### Exercise requirements
Count the lines below that contain the word "time". Give only the number.

### Exercise materials
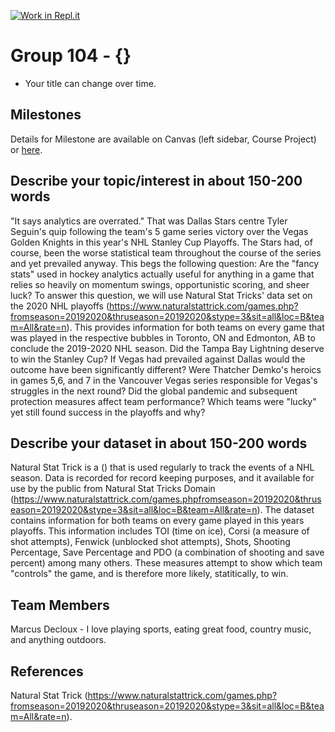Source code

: [![Work in Repl.it](https://classroom.github.com/assets/work-in-replit-14baed9a392b3a25080506f3b7b6d57f295ec2978f6f33ec97e36a161684cbe9.svg)](https://classroom.github.com/online_ide?assignment_repo_id=314310&assignment_repo_type=GroupAssignmentRepo)
# Group 104 - {}

- Your title can change over time.

## Milestones

Details for Milestone are available on Canvas (left sidebar, Course Project) or [here](https://firas.moosvi.com/courses/data301/project/milestone01.html).

## Describe your topic/interest in about 150-200 words

"It says analytics are overrated." That was Dallas Stars centre Tyler Seguin's quip following the team's 5 game series victory over the Vegas Golden Knights in this year's NHL Stanley Cup Playoffs. The Stars had, of course, been the worse statistical team throughout the course of the series and yet prevailed anyway. This begs the following question: Are the "fancy stats" used in hockey analytics actually useful for anything in a game that relies so heavily on momentum swings, opportunistic scoring, and sheer luck? 
To answer this question, we will use Natural Stat Tricks' data set on the 2020 NHL playoffs (https://www.naturalstattrick.com/games.php?fromseason=20192020&thruseason=20192020&stype=3&sit=all&loc=B&team=All&rate=n). This provides information for both teams on every game that was played in the respective bubbles in Toronto, ON and Edmonton, AB to conclude the 2019-2020 NHL season. Did the Tampa Bay Lightning deserve to win the Stanley Cup? If Vegas had prevailed against Dallas would the outcome have been significantly different? Were Thatcher Demko's heroics in games 5,6, and 7 in the Vancouver Vegas series responsible for Vegas's struggles in the next round? Did the global pandemic and subsequent protection measures affect team performance? Which teams were "lucky" yet still found success in the playoffs and why?
## Describe your dataset in about 150-200 words

Natural Stat Trick is a () that is used regularly to track the events of a NHL season. Data is recorded for record keeping purposes, and it available for use by the public from Natural Stat Tricks Domain (https://www.naturalstattrick.com/games.phpfromseason=20192020&thruseason=20192020&stype=3&sit=all&loc=B&team=All&rate=n). The dataset contains information for both teams on every game played in this years playoffs. This information includes TOI (time on ice), Corsi (a measure of shot attempts), Fenwick (unblocked shot attempts), Shots, Shooting Percentage, Save Percentage and PDO (a combination of shooting and save percent) among many others. These measures attempt to show which team "controls" the game, and is therefore more likely, statitically, to win. 

## Team Members
Marcus Decloux - I love playing sports, eating great food, country music, and anything outdoors. 

## References

Natural Stat Trick (https://www.naturalstattrick.com/games.php?fromseason=20192020&thruseason=20192020&stype=3&sit=all&loc=B&team=All&rate=n).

### Answer box
2